Our previous technical tip spoke about silylation reagents that may be used to derivatize a range of polar, acidic, and basic analytes to improve volatility and peak shape during gas chromatography. Silylating reagents are not the only game in town when derivatizing amino groups and carboxylic acids for GC analysis. Primary halides and chloroformates are two reagents that are common when derivatizing analytes for HPLC, and they may be easily adapted to sample preparation workflows for GC.
Chloroformate reagents target primary and secondary amines to generate carbamates, for which a common chloroformate reagent for GC is Propyl chloroformate. Prepare the chloroformate reagent in an aprotic water-miscible solvent, such as acetonitrile, and separately prepare a buffer of sodium borate with pH 9.0 -10.0. Sodium borate is the preferred buffer to minimize side reactions of the chloroformate reagent, but other basic pH buffers may be used.
The reaction generally calls for equal volumes of buffer and chloroformate reagent solution, both of which are small enough to fill half of a scintillation vial when combined. Shake the vial for about 1 – 5 minutes at room temperature to complete the reaction. The trick is the clean-up, for which hexane may be directly applied to the aqueous reaction mixture to perform a liquid-liquid extraction. Hexane will separate as the top layer that will contain the derivatized analytes, and which is easily accessible to a pipette.
Primary halides may be used to derivatize carboxylic acids into esters. Two common reagents are 2,4’-Dibromoacetophenone (DBAP) and Pentafluorobenzo bromide (PFB-Br). The advantage of PFB-Br is the selectivity and sensitivity of the derivatized analytes towards ECD detectors, while DBAP also allows for ECD detection. The reaction conditions are comparable to chloroformate conditions above, including a liquid-liquid extraction to capture the derivatized analyte.
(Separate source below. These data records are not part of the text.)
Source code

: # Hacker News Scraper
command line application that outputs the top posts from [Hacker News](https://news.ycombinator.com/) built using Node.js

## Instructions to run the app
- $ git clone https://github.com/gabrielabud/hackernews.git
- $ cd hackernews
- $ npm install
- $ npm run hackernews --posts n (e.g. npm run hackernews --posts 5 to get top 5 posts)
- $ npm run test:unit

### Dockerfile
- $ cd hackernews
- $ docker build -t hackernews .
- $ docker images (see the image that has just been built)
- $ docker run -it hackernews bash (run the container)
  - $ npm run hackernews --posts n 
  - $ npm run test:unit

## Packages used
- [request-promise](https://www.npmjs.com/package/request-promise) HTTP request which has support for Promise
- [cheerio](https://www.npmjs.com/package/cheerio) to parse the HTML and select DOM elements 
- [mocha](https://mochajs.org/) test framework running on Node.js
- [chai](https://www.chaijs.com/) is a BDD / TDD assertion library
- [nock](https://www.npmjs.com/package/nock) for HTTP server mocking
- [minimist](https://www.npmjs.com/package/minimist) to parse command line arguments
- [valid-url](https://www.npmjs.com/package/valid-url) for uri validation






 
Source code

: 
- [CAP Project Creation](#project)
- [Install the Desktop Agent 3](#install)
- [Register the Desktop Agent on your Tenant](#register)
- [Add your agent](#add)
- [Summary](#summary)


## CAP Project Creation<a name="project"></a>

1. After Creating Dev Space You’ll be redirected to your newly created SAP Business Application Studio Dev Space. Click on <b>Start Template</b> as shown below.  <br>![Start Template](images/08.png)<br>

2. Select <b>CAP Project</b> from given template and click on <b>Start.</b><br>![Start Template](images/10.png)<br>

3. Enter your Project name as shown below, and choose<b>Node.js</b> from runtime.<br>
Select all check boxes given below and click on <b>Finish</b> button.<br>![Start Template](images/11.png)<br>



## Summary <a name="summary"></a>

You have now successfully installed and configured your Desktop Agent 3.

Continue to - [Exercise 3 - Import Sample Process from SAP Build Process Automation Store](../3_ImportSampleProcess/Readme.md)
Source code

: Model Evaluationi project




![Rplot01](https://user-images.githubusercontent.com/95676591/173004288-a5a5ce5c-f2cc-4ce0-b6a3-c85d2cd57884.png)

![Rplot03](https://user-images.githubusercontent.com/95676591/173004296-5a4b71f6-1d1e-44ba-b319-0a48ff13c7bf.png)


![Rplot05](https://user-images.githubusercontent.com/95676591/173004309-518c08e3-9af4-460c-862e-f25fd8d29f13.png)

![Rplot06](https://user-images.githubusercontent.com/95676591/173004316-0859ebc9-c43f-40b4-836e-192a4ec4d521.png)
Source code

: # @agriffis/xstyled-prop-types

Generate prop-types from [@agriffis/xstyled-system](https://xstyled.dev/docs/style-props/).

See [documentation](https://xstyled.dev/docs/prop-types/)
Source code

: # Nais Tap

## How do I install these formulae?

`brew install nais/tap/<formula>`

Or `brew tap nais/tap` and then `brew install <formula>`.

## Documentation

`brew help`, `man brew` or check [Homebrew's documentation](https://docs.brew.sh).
The primary halide reagent is dissolved in an aprotic solvent that is water-miscible. The targeted carboxylate analyte may be treated with a neutral phosphate buffer, to which the derivatizing reagent solution is then added. If the reagent solvent is water-miscible, then the reaction may proceed with or without an additional alkylamino catalyst, and the resulting ester may then be extracted into hexane. One consideration is that the derivatization may take at least an hour and may require elevated temperatures.
There are many varieties to the general protocols shared above, particularly when working with PFB-Br. The derivatizing reagent may intentionally be dissolved in a water-immiscible solvent, depending on the broader considerations of the sample itself. The important consideration is that you choose the protocol that aligns with the broader chemical characteristics of your analyte and the sample matrix with which your experiment begins.